Me quedé a dormir allí esa noche. La cena transcurrió dentro del mismo clima de profunda angustia. Los ancianos silenciosos, en duelo permanente. Sus vidas avanzaban sin sentido, petrificados en el dolor. Alicia, ofrendaba su primavera en la atmósfera gris que flotaba en la casa.
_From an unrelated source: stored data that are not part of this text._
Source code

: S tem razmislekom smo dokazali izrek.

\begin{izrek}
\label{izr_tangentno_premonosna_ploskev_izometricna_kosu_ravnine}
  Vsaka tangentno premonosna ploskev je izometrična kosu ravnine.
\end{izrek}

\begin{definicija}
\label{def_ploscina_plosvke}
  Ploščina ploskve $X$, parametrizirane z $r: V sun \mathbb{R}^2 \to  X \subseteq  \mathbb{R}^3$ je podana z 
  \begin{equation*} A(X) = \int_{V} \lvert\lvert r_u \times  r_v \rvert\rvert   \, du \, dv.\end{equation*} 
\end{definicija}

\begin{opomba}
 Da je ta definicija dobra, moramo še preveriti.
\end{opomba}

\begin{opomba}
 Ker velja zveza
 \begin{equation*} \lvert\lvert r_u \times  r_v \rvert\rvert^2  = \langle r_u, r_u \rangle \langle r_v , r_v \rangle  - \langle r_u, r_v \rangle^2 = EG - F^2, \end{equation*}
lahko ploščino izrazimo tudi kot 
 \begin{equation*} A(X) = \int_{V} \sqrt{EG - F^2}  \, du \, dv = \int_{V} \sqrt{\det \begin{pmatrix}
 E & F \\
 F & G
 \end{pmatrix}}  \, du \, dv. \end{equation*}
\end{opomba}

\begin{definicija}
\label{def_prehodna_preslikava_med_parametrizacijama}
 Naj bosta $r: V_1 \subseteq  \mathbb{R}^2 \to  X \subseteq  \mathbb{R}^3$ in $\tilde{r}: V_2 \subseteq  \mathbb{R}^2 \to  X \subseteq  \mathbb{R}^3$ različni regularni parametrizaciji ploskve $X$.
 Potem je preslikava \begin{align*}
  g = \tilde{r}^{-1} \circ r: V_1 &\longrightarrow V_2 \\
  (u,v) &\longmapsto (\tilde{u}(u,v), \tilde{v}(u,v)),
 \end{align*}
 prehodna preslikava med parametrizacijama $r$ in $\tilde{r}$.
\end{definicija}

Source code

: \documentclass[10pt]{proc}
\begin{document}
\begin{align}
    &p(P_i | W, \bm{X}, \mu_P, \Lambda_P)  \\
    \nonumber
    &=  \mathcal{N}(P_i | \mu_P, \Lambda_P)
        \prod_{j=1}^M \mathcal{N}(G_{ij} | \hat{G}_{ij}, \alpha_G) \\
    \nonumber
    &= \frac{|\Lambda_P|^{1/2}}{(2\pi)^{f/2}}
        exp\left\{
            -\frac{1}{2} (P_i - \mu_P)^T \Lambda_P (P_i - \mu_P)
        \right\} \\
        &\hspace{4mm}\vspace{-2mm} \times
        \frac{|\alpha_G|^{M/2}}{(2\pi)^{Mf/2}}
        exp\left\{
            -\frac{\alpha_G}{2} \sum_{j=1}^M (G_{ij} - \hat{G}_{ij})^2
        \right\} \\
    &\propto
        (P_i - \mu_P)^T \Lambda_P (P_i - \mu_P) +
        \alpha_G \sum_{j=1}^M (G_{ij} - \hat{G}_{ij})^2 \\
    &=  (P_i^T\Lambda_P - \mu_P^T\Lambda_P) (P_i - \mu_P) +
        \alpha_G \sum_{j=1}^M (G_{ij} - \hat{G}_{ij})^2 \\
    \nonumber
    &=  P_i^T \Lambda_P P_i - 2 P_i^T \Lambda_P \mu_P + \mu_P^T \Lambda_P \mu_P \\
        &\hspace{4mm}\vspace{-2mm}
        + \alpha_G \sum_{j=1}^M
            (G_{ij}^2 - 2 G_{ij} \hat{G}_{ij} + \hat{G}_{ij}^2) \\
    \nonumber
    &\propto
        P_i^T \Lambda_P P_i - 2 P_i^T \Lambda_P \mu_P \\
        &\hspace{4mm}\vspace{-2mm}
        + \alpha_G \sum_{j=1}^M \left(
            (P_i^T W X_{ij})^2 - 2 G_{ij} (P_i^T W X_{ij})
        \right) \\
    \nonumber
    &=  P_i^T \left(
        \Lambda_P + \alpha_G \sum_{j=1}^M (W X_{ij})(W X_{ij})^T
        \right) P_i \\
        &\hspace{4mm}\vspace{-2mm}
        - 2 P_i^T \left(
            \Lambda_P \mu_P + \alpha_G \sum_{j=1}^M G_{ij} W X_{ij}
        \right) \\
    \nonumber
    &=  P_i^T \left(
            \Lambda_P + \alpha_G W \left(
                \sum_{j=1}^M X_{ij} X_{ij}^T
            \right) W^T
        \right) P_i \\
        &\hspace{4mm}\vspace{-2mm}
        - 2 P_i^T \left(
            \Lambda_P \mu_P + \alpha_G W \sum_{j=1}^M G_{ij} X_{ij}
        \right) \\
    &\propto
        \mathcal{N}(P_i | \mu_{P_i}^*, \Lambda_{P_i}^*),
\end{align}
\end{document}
En la sobremesa me animé a preguntar por Eduardo. Fue muy duro, pero necesitaba informarme y aunque sin saber cómo, quería ayudar. Les costaba mucho hablar del tema. La respuesta de mi tío me turbó más de lo esperado. Manifestaba incoherencias, parecía que me estaba trastornando. Hablaba de las transformaciones de las personas y las cosas. “Los desaparecidos, todos esos chicos que nunca volvieron fueron devorados por los monstruos”, repetía reiteradamente.
“Ya nada es igual, ni las personas ni las cosas. Nada podemos hacer, sólo escondernos para seguir amándolos; aunque Carmen y yo quisiéramos morirnos, nunca en manos de ellos”.
Esa noche, para mí, fue la gran pesadilla. No podía comparar a mis tíos de la infancia con estos dos ancianos desquiciados. Tampoco entendía yo; cómo viví tan ausente de esta tragedia. No sabía enfrentarme con la realidad, que no me permitiría seguir igual mi vida, cotejada a la del momento de tocar ese bronce. Las palabras del tío sonaban como ecos en mi cerebro.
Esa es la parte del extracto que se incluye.